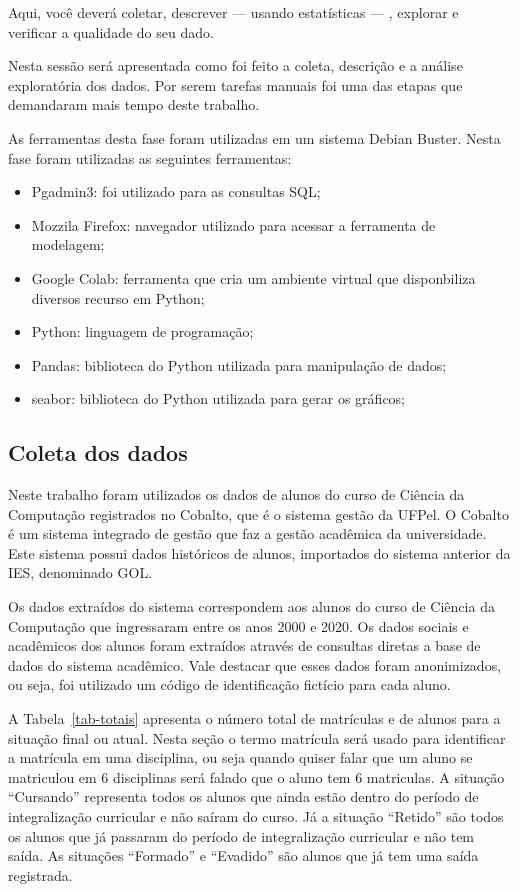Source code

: \documentclass[diss,capa]{texufpel}
\begin{document}
Aqui, você deverá coletar, descrever — usando estatísticas — , explorar e verificar a qualidade do seu dado.

Nesta sessão será apresentada como foi feito a coleta, descrição e a análise exploratória dos dados. 
Por serem tarefas manuais foi uma das etapas que demandaram mais tempo deste trabalho.

As ferramentas desta fase foram utilizadas em um sistema Debian Buster.
Nesta fase foram utilizadas as seguintes ferramentas:

\begin{itemize}
    \item Pgadmin3: foi utilizado para as consultas SQL;
    \item Mozzila Firefox: navegador utilizado para acessar a ferramenta de modelagem;
    \item Google Colab: ferramenta que cria um ambiente virtual que disponbiliza diversos recurso em Python;
    \item Python: linguagem de programação;
    \item Pandas: biblioteca do Python utilizada para manipulação de dados;
    \item seabor: biblioteca do Python utilizada para gerar os gráficos; 
\end{itemize}

\subsection{Coleta dos dados}
\label{subsec:coleta-dos-dados}

Neste trabalho foram utilizados os dados de alunos do curso de Ciência da Computação registrados no Cobalto, que é o sistema gestão da UFPel.
O Cobalto é um sistema integrado de gestão que faz a gestão acadêmica da universidade.
Este sistema possui dados históricos de alunos, importados do sistema anterior da IES, denominado GOL.

Os dados extraídos do sistema correspondem aos alunos do curso de Ciência da Computação que ingressaram entre os anos 2000 e 2020.
Os dados sociais e acadêmicos dos alunos foram extraídos através de consultas diretas a base de dados do sistema acadêmico.
Vale destacar que esses dados foram anonimizados, ou seja, foi utilizado um código de identificação fictício para cada aluno.

A Tabela~\ref{tab-totais} apresenta o número total de matrículas e de alunos para a situação final ou atual.
Nesta seção o termo matrícula será usado para identificar a matrícula em uma disciplina, ou seja quando quiser falar que um aluno se matriculou em 6 disciplinas será falado que o aluno tem 6 matriculas.
A situação ``Cursando'' representa todos os alunos que ainda estão dentro do período de integralização curricular e não saíram do curso.
Já a situação ``Retido'' são todos os alunos que já passaram do período de integralização curricular e não tem saída. As situações ``Formado'' e ``Evadido'' são alunos que já tem uma saída registrada.
\end{document}
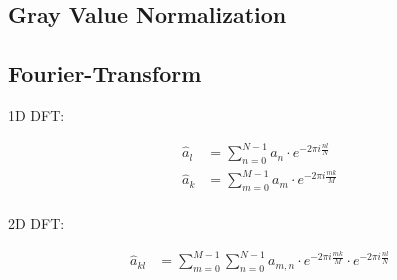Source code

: \documentclass[a4paper,12pt]{article}
\begin{document}
	\subsection{Gray Value Normalization}
	\subsection{Fourier-Transform}
	
	1D DFT:
	
	\begin{align*}
		\hat{a}_l &= \sum\limits_{n = 0}^{N - 1} a_n \cdot e^{-2 \pi i \frac{nl}{N}} \\
		\hat{a}_k &= \sum\limits_{m = 0}^{M - 1} a_m \cdot e^{-2 \pi i \frac{mk}{M}} \\
	\end{align*}
	
	2D DFT:
	
	\begin{align*}
	\hat{a}_{kl} &= \sum\limits_{m = 0}^{M - 1} \sum\limits_{n = 0}^{N - 1} a_{m, n} \cdot e^{-2 \pi i \frac{mk}{M}} \cdot e^{-2 \pi i \frac{nl}{N}} \\
	\end{align*}
\end{document}
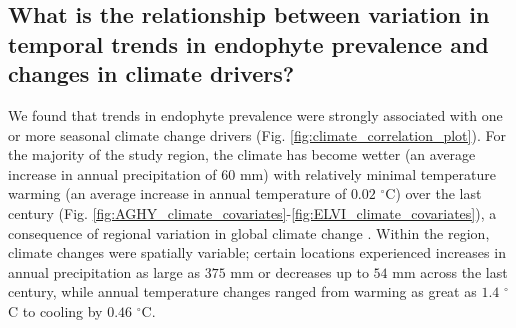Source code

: \documentclass[11pt]{article}
\let\cite\citep
\begin{document}






\subsection*{What is the relationship between variation in temporal trends in endophyte prevalence and changes in climate drivers?}
We found that trends in endophyte prevalence were strongly associated with one or more seasonal climate change drivers (Fig. \ref{fig:climate_correlation_plot}).
For the majority of the study region, the climate has become wetter (an average increase in annual precipitation of $60$ mm) with relatively minimal temperature warming (an average increase in annual temperature of $0.02$ $^{\circ}$C) over the last century (Fig. \ref{fig:AGHY_climate_covariates}-\ref{fig:ELVI_climate_covariates}), a consequence of regional variation in global climate change \cite{ipcc_2021}. 
Within the region, climate changes were spatially variable; certain locations experienced increases in annual precipitation as large as $375$ mm or decreases up to $54$ mm across the last century, while annual temperature changes ranged from warming as great as $1.4$ $^{\circ}$C to cooling by $0.46$ $^{\circ}$C.
\end{document}
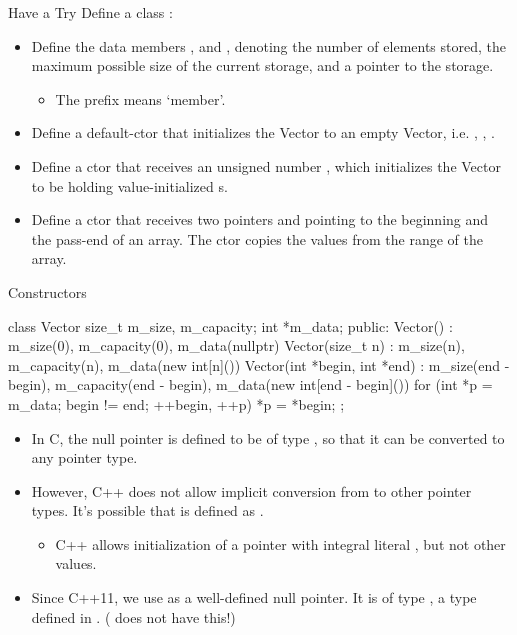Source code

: \documentclass{beamer}
\begin{document}
\begin{frame}[fragile]{Have a Try}
    Define a class :
    \begin{itemize}
        \item Define the data members ,  and , denoting the number of elements stored, the maximum possible size of the current storage, and a pointer to the storage.
        \begin{itemize}
            \item The prefix  means `member'.
        \end{itemize}
        \item Define a default-ctor that initializes the Vector to an empty Vector, i.e. , , .
        \item Define a ctor that receives an unsigned number , which initializes the Vector to be holding  value-initialized s.
        \item Define a ctor that receives two pointers  and  pointing to the beginning and the pass-end of an array. The ctor copies the values from the range of the array.
    \end{itemize}
\end{frame}

\begin{frame}[fragile]{Constructors}
    \begin{cpp}
class Vector {
  size_t m_size, m_capacity;
  int *m_data;
 public:
  Vector() : m_size(0), m_capacity(0), m_data(nullptr) {}
  Vector(size_t n) : m_size(n), m_capacity(n),
    m_data(new int[n]()) {}
  Vector(int *begin, int *end)
    : m_size(end - begin), m_capacity(end - begin),
      m_data(new int[end - begin]()) {
    for (int *p = m_data; begin != end; ++begin, ++p)
      *p = *begin;
  }
};
    \end{cpp}
\end{frame}

\begin{frame}{}
    \begin{itemize}
        \item In C, the null pointer  is defined to be of type \ttt{*}, so that it can be converted to any pointer type.
        \item However, C++ does not allow implicit conversion from \ttt{*} to other pointer types. It's possible that  is defined as .
        \begin{itemize}
            \item C++ allows initialization of a pointer with integral literal , but not other values.
        \end{itemize}
        \item Since C++11, we use  as a well-defined null pointer. It is of type , a type defined in . ( does not have this!)
    \end{itemize}
\end{frame}
\end{document}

○ ○ ○ ○ ○ ○ ○

What you will do => Copy each line above precisely, dropping the pictures.

Solution for this exercise =>
Source code

: \documentclass[diss,capa]{texufpel}
\begin{document}
Aqui, você deverá coletar, descrever — usando estatísticas — , explorar e verificar a qualidade do seu dado.

Nesta sessão será apresentada como foi feito a coleta, descrição e a análise exploratória dos dados. 
Por serem tarefas manuais foi uma das etapas que demandaram mais tempo deste trabalho.

As ferramentas desta fase foram utilizadas em um sistema Debian Buster.
Nesta fase foram utilizadas as seguintes ferramentas:

\begin{itemize}
    \item Pgadmin3: foi utilizado para as consultas SQL;
    \item Mozzila Firefox: navegador utilizado para acessar a ferramenta de modelagem;
    \item Google Colab: ferramenta que cria um ambiente virtual que disponbiliza diversos recurso em Python;
    \item Python: linguagem de programação;
    \item Pandas: biblioteca do Python utilizada para manipulação de dados;
    \item seabor: biblioteca do Python utilizada para gerar os gráficos; 
\end{itemize}

\subsection{Coleta dos dados}
\label{subsec:coleta-dos-dados}

Neste trabalho foram utilizados os dados de alunos do curso de Ciência da Computação registrados no Cobalto, que é o sistema gestão da UFPel.
O Cobalto é um sistema integrado de gestão que faz a gestão acadêmica da universidade.
Este sistema possui dados históricos de alunos, importados do sistema anterior da IES, denominado GOL.

Os dados extraídos do sistema correspondem aos alunos do curso de Ciência da Computação que ingressaram entre os anos 2000 e 2020.
Os dados sociais e acadêmicos dos alunos foram extraídos através de consultas diretas a base de dados do sistema acadêmico.
Vale destacar que esses dados foram anonimizados, ou seja, foi utilizado um código de identificação fictício para cada aluno.

A Tabela~\ref{tab-totais} apresenta o número total de matrículas e de alunos para a situação final ou atual.
Nesta seção o termo matrícula será usado para identificar a matrícula em uma disciplina, ou seja quando quiser falar que um aluno se matriculou em 6 disciplinas será falado que o aluno tem 6 matriculas.
A situação ``Cursando'' representa todos os alunos que ainda estão dentro do período de integralização curricular e não saíram do curso.
Já a situação ``Retido'' são todos os alunos que já passaram do período de integralização curricular e não tem saída. As situações ``Formado'' e ``Evadido'' são alunos que já tem uma saída registrada.
\end{document}
Source code

: \documentclass[a4paper,12pt]{article}
\begin{document}
	\subsection{Gray Value Normalization}
	\subsection{Fourier-Transform}
	
	1D DFT:
	
	\begin{align*}
		\hat{a}_l &= \sum\limits_{n = 0}^{N - 1} a_n \cdot e^{-2 \pi i \frac{nl}{N}} \\
		\hat{a}_k &= \sum\limits_{m = 0}^{M - 1} a_m \cdot e^{-2 \pi i \frac{mk}{M}} \\
	\end{align*}
	
	2D DFT:
	
	\begin{align*}
	\hat{a}_{kl} &= \sum\limits_{m = 0}^{M - 1} \sum\limits_{n = 0}^{N - 1} a_{m, n} \cdot e^{-2 \pi i \frac{mk}{M}} \cdot e^{-2 \pi i \frac{nl}{N}} \\
	\end{align*}
\end{document}
Source code

: \documentclass[11pt]{article}
\let\cite\citep
\begin{document}






\subsection*{What is the relationship between variation in temporal trends in endophyte prevalence and changes in climate drivers?}
We found that trends in endophyte prevalence were strongly associated with one or more seasonal climate change drivers (Fig. \ref{fig:climate_correlation_plot}).
For the majority of the study region, the climate has become wetter (an average increase in annual precipitation of $60$ mm) with relatively minimal temperature warming (an average increase in annual temperature of $0.02$ $^{\circ}$C) over the last century (Fig. \ref{fig:AGHY_climate_covariates}-\ref{fig:ELVI_climate_covariates}), a consequence of regional variation in global climate change \cite{ipcc_2021}. 
Within the region, climate changes were spatially variable; certain locations experienced increases in annual precipitation as large as $375$ mm or decreases up to $54$ mm across the last century, while annual temperature changes ranged from warming as great as $1.4$ $^{\circ}$C to cooling by $0.46$ $^{\circ}$C.
\end{document}
Source code

: \documentclass{beamer}
\begin{document}
\begin{frame}[fragile]{Have a Try}
    Define a class :
    \begin{itemize}
        \item Define the data members ,  and , denoting the number of elements stored, the maximum possible size of the current storage, and a pointer to the storage.
        \begin{itemize}
            \item The prefix  means `member'.
        \end{itemize}
        \item Define a default-ctor that initializes the Vector to an empty Vector, i.e. , , .
        \item Define a ctor that receives an unsigned number , which initializes the Vector to be holding  value-initialized s.
        \item Define a ctor that receives two pointers  and  pointing to the beginning and the pass-end of an array. The ctor copies the values from the range of the array.
    \end{itemize}
\end{frame}

\begin{frame}[fragile]{Constructors}
    \begin{cpp}
class Vector {
  size_t m_size, m_capacity;
  int *m_data;
 public:
  Vector() : m_size(0), m_capacity(0), m_data(nullptr) {}
  Vector(size_t n) : m_size(n), m_capacity(n),
    m_data(new int[n]()) {}
  Vector(int *begin, int *end)
    : m_size(end - begin), m_capacity(end - begin),
      m_data(new int[end - begin]()) {
    for (int *p = m_data; begin != end; ++begin, ++p)
      *p = *begin;
  }
};
    \end{cpp}
\end{frame}

\begin{frame}{}
    \begin{itemize}
        \item In C, the null pointer  is defined to be of type \ttt{*}, so that it can be converted to any pointer type.
        \item However, C++ does not allow implicit conversion from \ttt{*} to other pointer types. It's possible that  is defined as .
        \begin{itemize}
            \item C++ allows initialization of a pointer with integral literal , but not other values.
        \end{itemize}
        \item Since C++11, we use  as a well-defined null pointer. It is of type , a type defined in . ( does not have this!)
    \end{itemize}
\end{frame}
\end{document}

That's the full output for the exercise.